== Segment start ==

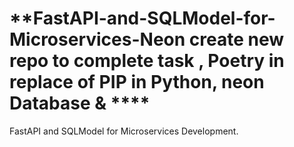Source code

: # **FastAPI-and-SQLModel-for-Microservices-Neon create new repo to complete task , Poetry in replace of PIP in Python, neon Database & ****
FastAPI and SQLModel for Microservices Development. 
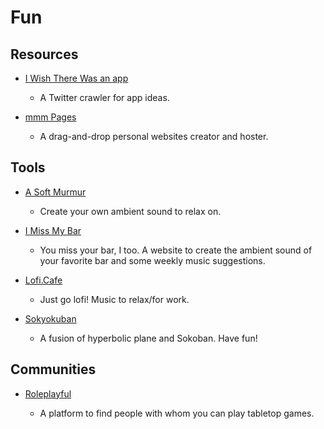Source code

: # Fun

## Resources

* [I Wish There Was an app](https://iwishtherewas.app)
  
  * A Twitter crawler for app ideas.

* [mmm Pages](https://build.mmm.page)
  
  * A drag-and-drop personal websites creator and hoster.

## Tools

* [A Soft Murmur](https://asoftmurmur.com)
  
  * Create your own ambient sound to relax on.

* [I Miss My Bar](http://imissmybar.com)
  
  * You miss your bar, I too. A website to create the ambient sound of your favorite bar and some weekly music suggestions.

* [Lofi.Cafe](https://lofi.cafe)
  
  * Just go lofi! Music to relax/for work.

* [Sokyokuban](https://sokyokuban.com)
  
  * A fusion of hyperbolic plane and Sokoban. Have fun!

## Communities

* [Roleplayful](https://roleplayful.com)
  
  * A platform to find people with whom you can play tabletop games.
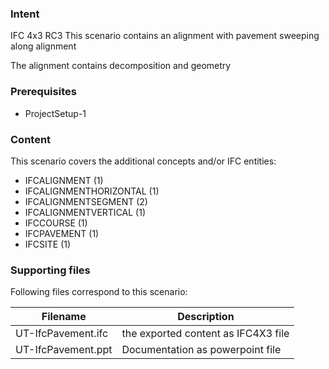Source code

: 
### Intent

IFC 4x3 RC3
This scenario contains an alignment with
pavement sweeping along alignment

The alignment contains decomposition and geometry


### Prerequisites

- ProjectSetup-1

### Content

This scenario covers the additional concepts and/or IFC entities:

- IFCALIGNMENT (1)
- IFCALIGNMENTHORIZONTAL (1)
- IFCALIGNMENTSEGMENT (2)
- IFCALIGNMENTVERTICAL (1)
- IFCCOURSE (1)
- IFCPAVEMENT (1)
- IFCSITE (1)

### Supporting files

Following files correspond to this scenario:

| Filename                                                    | Description                              |
|-------------------------------------------------------------|------------------------------------------|
| UT-IfcPavement.ifc                                          | the exported content as IFC4X3 file      |
| UT-IfcPavement.ppt                                          | Documentation as powerpoint file         |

== Segment end ==

> WORK TO COMPLETE:
The copy must match the listing above exactly but contain no pictures.

> ANSWER BOX:
Source code

: # **FastAPI-and-SQLModel-for-Microservices-Neon create new repo to complete task , Poetry in replace of PIP in Python, neon Database & ****
FastAPI and SQLModel for Microservices Development. 
Source code

: # Fun

## Resources

* [I Wish There Was an app](https://iwishtherewas.app)
  
  * A Twitter crawler for app ideas.

* [mmm Pages](https://build.mmm.page)
  
  * A drag-and-drop personal websites creator and hoster.

## Tools

* [A Soft Murmur](https://asoftmurmur.com)
  
  * Create your own ambient sound to relax on.

* [I Miss My Bar](http://imissmybar.com)
  
  * You miss your bar, I too. A website to create the ambient sound of your favorite bar and some weekly music suggestions.

* [Lofi.Cafe](https://lofi.cafe)
  
  * Just go lofi! Music to relax/for work.

* [Sokyokuban](https://sokyokuban.com)
  
  * A fusion of hyperbolic plane and Sokoban. Have fun!

## Communities

* [Roleplayful](https://roleplayful.com)
  
  * A platform to find people with whom you can play tabletop games.
Source code

: 
### Intent

IFC 4x3 RC3
This scenario contains an alignment with
pavement sweeping along alignment

The alignment contains decomposition and geometry


### Prerequisites

- ProjectSetup-1

### Content

This scenario covers the additional concepts and/or IFC entities:

- IFCALIGNMENT (1)
- IFCALIGNMENTHORIZONTAL (1)
- IFCALIGNMENTSEGMENT (2)
- IFCALIGNMENTVERTICAL (1)
- IFCCOURSE (1)
- IFCPAVEMENT (1)
- IFCSITE (1)

### Supporting files

Following files correspond to this scenario:

| Filename                                                    | Description                              |
|-------------------------------------------------------------|------------------------------------------|
| UT-IfcPavement.ifc                                          | the exported content as IFC4X3 file      |
| UT-IfcPavement.ppt                                          | Documentation as powerpoint file         |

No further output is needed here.